(Data items)
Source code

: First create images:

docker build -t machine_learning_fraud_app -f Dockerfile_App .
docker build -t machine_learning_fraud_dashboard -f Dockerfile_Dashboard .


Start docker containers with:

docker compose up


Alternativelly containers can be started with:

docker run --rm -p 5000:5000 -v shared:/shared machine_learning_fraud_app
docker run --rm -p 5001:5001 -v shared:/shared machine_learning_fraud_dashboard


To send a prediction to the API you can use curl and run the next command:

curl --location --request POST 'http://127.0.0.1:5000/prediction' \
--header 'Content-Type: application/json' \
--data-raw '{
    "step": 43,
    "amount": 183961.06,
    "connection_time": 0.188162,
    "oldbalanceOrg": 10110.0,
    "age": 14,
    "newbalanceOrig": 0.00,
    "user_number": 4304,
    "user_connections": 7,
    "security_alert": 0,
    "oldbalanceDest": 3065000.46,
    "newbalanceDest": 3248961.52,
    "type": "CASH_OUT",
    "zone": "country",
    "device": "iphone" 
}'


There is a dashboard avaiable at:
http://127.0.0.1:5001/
---
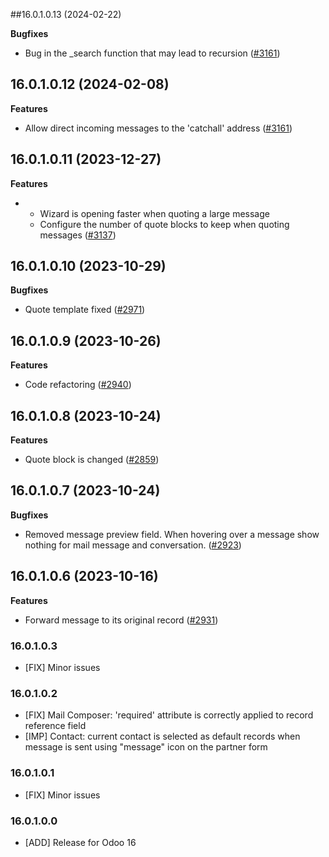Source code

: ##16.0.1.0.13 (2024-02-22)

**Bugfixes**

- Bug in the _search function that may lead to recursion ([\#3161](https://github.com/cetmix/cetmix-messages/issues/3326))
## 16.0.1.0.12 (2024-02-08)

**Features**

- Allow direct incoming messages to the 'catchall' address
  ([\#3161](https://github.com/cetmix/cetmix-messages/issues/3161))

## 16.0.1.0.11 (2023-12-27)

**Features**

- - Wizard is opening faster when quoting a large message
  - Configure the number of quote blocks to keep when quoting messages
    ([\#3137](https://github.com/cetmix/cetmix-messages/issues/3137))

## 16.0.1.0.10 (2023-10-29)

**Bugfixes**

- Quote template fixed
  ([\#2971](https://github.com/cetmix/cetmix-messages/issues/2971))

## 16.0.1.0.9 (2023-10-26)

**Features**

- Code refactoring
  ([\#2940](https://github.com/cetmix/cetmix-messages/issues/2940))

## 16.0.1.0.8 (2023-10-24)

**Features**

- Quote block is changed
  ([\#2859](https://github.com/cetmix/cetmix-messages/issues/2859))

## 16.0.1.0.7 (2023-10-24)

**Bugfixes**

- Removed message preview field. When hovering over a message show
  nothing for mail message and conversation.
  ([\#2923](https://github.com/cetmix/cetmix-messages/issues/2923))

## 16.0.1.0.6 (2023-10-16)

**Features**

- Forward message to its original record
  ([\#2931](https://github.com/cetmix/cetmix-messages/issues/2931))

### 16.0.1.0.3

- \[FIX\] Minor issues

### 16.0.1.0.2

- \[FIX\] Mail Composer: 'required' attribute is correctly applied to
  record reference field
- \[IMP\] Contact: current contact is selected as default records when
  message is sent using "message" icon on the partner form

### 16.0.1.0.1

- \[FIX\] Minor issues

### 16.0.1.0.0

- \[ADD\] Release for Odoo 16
---
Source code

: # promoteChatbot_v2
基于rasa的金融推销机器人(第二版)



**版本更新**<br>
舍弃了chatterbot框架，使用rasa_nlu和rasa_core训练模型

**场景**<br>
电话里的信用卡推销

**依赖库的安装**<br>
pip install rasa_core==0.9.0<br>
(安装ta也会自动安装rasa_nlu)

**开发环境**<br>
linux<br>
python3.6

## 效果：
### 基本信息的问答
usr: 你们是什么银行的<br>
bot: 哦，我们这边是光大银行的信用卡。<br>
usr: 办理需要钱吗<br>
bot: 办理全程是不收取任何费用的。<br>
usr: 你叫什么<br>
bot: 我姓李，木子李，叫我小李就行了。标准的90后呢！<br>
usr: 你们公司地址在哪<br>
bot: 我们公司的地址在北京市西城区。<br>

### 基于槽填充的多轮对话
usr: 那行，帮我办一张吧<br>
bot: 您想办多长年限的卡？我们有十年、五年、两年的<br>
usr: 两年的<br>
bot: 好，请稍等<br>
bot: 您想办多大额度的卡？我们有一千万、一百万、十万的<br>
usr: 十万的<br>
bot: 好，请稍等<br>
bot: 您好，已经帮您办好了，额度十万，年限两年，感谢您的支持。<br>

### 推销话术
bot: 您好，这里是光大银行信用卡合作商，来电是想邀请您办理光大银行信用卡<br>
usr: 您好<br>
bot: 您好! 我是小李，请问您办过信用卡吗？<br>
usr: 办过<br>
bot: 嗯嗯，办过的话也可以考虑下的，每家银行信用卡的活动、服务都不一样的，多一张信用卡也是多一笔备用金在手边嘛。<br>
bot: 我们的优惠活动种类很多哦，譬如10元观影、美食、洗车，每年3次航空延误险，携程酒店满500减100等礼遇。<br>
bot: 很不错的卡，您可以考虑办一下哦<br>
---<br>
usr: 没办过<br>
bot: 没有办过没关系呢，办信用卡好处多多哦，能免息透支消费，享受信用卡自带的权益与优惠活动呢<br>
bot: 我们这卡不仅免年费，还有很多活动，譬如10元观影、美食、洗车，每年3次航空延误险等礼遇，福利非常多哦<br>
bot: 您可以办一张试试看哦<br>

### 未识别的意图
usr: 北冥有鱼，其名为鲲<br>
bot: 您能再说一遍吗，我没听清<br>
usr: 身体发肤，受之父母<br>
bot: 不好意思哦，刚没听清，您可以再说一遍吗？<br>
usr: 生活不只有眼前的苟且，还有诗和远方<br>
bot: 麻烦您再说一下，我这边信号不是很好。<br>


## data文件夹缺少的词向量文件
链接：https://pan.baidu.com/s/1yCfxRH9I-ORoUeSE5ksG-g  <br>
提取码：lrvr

• TASK DIRECTIONS: Which lines in the records above contain the string "field"? Copy them.

• RESPONSE FOR THIS EXERCISE:
- Removed message preview field. When hovering over a message show
  record reference field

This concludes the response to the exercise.